In support of this, the RCMP is continuing with enhanced patrols throughout the region.
“For instance, on Canada Day in Osoyoos, a big day for Osoyoos, there’s lots of extra patrols in that area.”
De Jager said the RCMP has heard loud and clear that property crime is the big issue, which he added is the domain of the prolific offender.
“We have focused a lot of effort on prolific offenders in this community,” he said, noting that break and enters in the first six months of 2018 were down 30 per cent (in Penticton).
He noted that break-ins are one of the most traumatic things that you can experience; having your home or property violated in that way.
De Jager said there is an assumption that people aren’t reporting crime, but that’s not true.
He stated their reports of suspicious persons and drug activity are up significantly, and that’s exactly what the RCMP has asked the public to do.
“I can’t say it enough, there is no time when someone feels unsafe that they should not call the police.”
De Jager said calls for service are placed in a prioritized queue, for example, a violent crime is always going to take precedence over property crime.

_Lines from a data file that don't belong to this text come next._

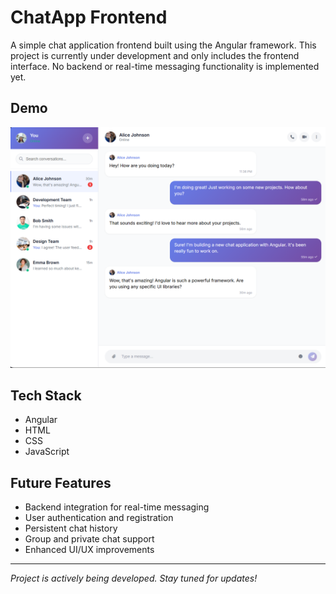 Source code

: # ChatApp Frontend

A simple chat application frontend built using the Angular framework. This project is currently under development and only includes the frontend interface. No backend or real-time messaging functionality is implemented yet.

## Demo

![ChatApp Demo](readmeImages/image.png)

## Tech Stack

- Angular
- HTML
- CSS
- JavaScript

## Future Features

- Backend integration for real-time messaging
- User authentication and registration
- Persistent chat history
- Group and private chat support
- Enhanced UI/UX improvements

---

*Project is actively being developed. Stay tuned for updates!* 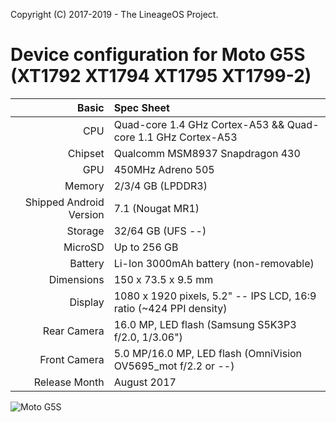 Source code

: Copyright (C) 2017-2019 - The LineageOS Project.

Device configuration for Moto G5S (XT1792 XT1794 XT1795 XT1799-2)
===========================================
Basic   | Spec Sheet
-------:|:-------------------------
CPU     | Quad-core 1.4 GHz Cortex-A53 && Quad-core 1.1 GHz Cortex-A53
Chipset | Qualcomm MSM8937 Snapdragon 430
GPU     | 450MHz Adreno 505
Memory  | 2/3/4 GB (LPDDR3)
Shipped Android Version | 7.1 (Nougat MR1)
Storage | 32/64 GB (UFS --<!--UFS version?-->)
MicroSD | Up to 256 GB
Battery | Li-Ion 3000mAh battery (non-removable)
Dimensions | 150 x 73.5 x 9.5 mm
Display | 1080 x 1920 pixels, 5.2" --<!--Type of display?--> IPS LCD, 16:9 ratio (~424 PPI density)
Rear Camera  | 16.0 MP, LED flash (Samsung S5K3P3 f/2.0, 1/3.06")
Front Camera | 5.0 MP/16.0 MP, LED flash (OmniVision OV5695_mot f/2.2 or --<!--Need XT1799-2 front camera details-->)
Release Month | August 2017

![Moto G5S](https://cdn2.gsmarena.com/vv/pics/motorola/motorola-moto-g5s-2.jpg "Moto G5S")

<!--Reference comments:-->
<!--Display | 1440 x 2560 pixels, 5.7" LTPS IPS LCD, 16:9 ratio (~515 PPI density)-->

<!--Places with -- are needed information yet to be inputed-->
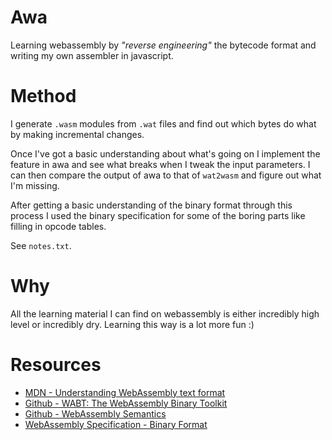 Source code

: # Awa

Learning webassembly by *"reverse engineering"* the bytecode format and writing my own assembler in javascript.

# Method

I generate `.wasm` modules from `.wat` files and find out which bytes do what by making incremental changes.

Once I've got a basic understanding about what's going on I implement the feature in awa and see what breaks when I tweak the input parameters. I can then compare the output of awa to that of `wat2wasm` and figure out what I'm missing.

After getting a basic understanding of the binary format through this process I used the binary specification for some of the boring parts like filling in opcode tables.

See `notes.txt`.

# Why

All the learning material I can find on webassembly is either incredibly high level or incredibly dry. Learning this way is a lot more fun :)

# Resources

- [MDN - Understanding WebAssembly text format](https://developer.mozilla.org/en-US/docs/WebAssembly/Understanding_the_text_format)
- [Github - WABT: The WebAssembly Binary Toolkit](https://github.com/WebAssembly/wabt)
- [Github - WebAssembly Semantics](https://github.com/WebAssembly/design/blob/main/Semantics.md)
- [WebAssembly Specification - Binary Format](https://webassembly.github.io/spec/core/binary/index.html)
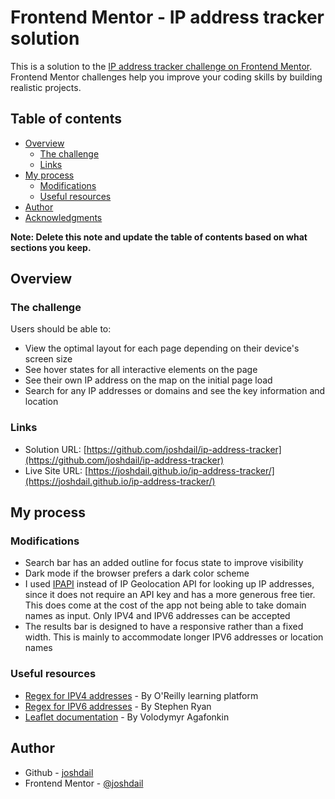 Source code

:# Frontend Mentor - IP address tracker solution

This is a solution to the [IP address tracker challenge on Frontend Mentor](https://www.frontendmentor.io/challenges/ip-address-tracker-I8-0yYAH0). Frontend Mentor challenges help you improve your coding skills by building realistic projects.

## Table of contents

- [Overview](#overview)
  - [The challenge](#the-challenge)
  - [Links](#links)
- [My process](#my-process)
  - [Modifications](#modifications)
  - [Useful resources](#useful-resources)
- [Author](#author)
- [Acknowledgments](#acknowledgments)

**Note: Delete this note and update the table of contents based on what sections you keep.**

## Overview

### The challenge

Users should be able to:

- View the optimal layout for each page depending on their device's screen size
- See hover states for all interactive elements on the page
- See their own IP address on the map on the initial page load
- Search for any IP addresses or domains and see the key information and location

### Links

- Solution URL: [https://github.com/joshdail/ip-address-tracker](https://github.com/joshdail/ip-address-tracker)
- Live Site URL: [https://joshdail.github.io/ip-address-tracker/](https://joshdail.github.io/ip-address-tracker/)

## My process

### Modifications

- Search bar has an added outline for focus state to improve visibility
- Dark mode if the browser prefers a dark color scheme
- I used [IPAPI](https://ipapi.com) instead of IP Geolocation API for looking up IP addresses, since it does not require an API key and has a more generous free tier. This does come at the cost of the app not being able to take domain names as input. Only IPV4 and IPV6 addresses can be accepted
- The results bar is designed to have a responsive rather than a fixed width. This is mainly to accommodate longer IPV6 addresses or location names

### Useful resources

- [Regex for IPV4 addresses](https://www.oreilly.com/library/view/regular-expressions-cookbook/9780596802837/ch07s16.html) - By O'Reilly learning platform
- [Regex for IPV6 addresses](https://community.fortra.com/forums/intermapper/miscellaneous-topics/5acc4fcf-fa83-e511-80cf-0050568460e4) - By Stephen Ryan
- [Leaflet documentation](https://leafletjs.com/reference.html) - By Volodymyr Agafonkin

## Author

- Github - [joshdail](https://www.github.com/joshdail)
- Frontend Mentor - [@joshdail](https://www.frontendmentor.io/profile/joshdail)
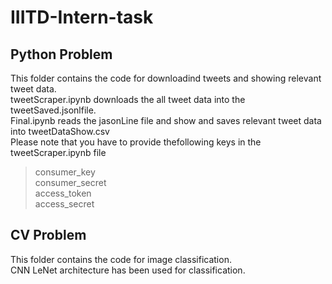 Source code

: # IIITD-Intern-task
## Python Problem</br>
This folder contains the code for downloadind tweets and showing relevant tweet data.</br>
  tweetScraper.ipynb downloads the all tweet data into the tweetSaved.jsonlfile.</br>
  Final.ipynb reads the jasonLine file and show and saves relevant tweet data into tweetDataShow.csv</br>
 Please note that you have to provide thefollowing keys in the tweetScraper.ipynb file</br>
 > consumer_key</br>
 > consumer_secret</br>
 > access_token</br>
 > access_secret</br>
  ## CV Problem</br>
  This folder contains the code for image classification.</br>
  CNN LeNet architecture has been used for classification.</br>
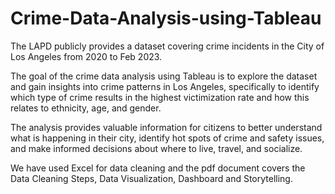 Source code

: # Crime-Data-Analysis-using-Tableau

The LAPD publicly provides a dataset covering crime incidents in the City of Los Angeles from 2020 to Feb 2023.

The goal of the crime data analysis using Tableau is to explore the dataset and gain insights into crime patterns in Los Angeles, specifically to identify which type of crime results in the highest victimization rate and how this relates to ethnicity, age, and gender.

The analysis provides valuable information for citizens to better understand what is happening in their city, identify hot spots of crime and safety issues, and make informed decisions about where to live, travel, and socialize.

We have used Excel for data cleaning and the pdf document covers the Data Cleaning Steps, Data Visualization, Dashboard and Storytelling.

He pointed out that theft from auto remains at the top of their list. In the first six months of 2018, there were approximately 450 theft from autos in Penticton. About half of those vehicles were unlocked, the superintendent reported.
“I just don’t know how to get the message out that you have to lock your doors and you have to remove your valuables.”
De Jager said break and enter statistics will go up this summer as they always do, particularly when Penticton’s population doubles and Osoyoos’ triples.
The commander pointed out that 40 per cent of their calls in the region is where police intervention can result in a charge. That means in 60 per cent of their calls, the police are not the solution to the problem. Instead, another agency would be much more appropriate to find the solution. For example, police recently dealt with one individual who had been causing a significant amount of property damage. It was discovered that the offender had significant mental health and addiction issues.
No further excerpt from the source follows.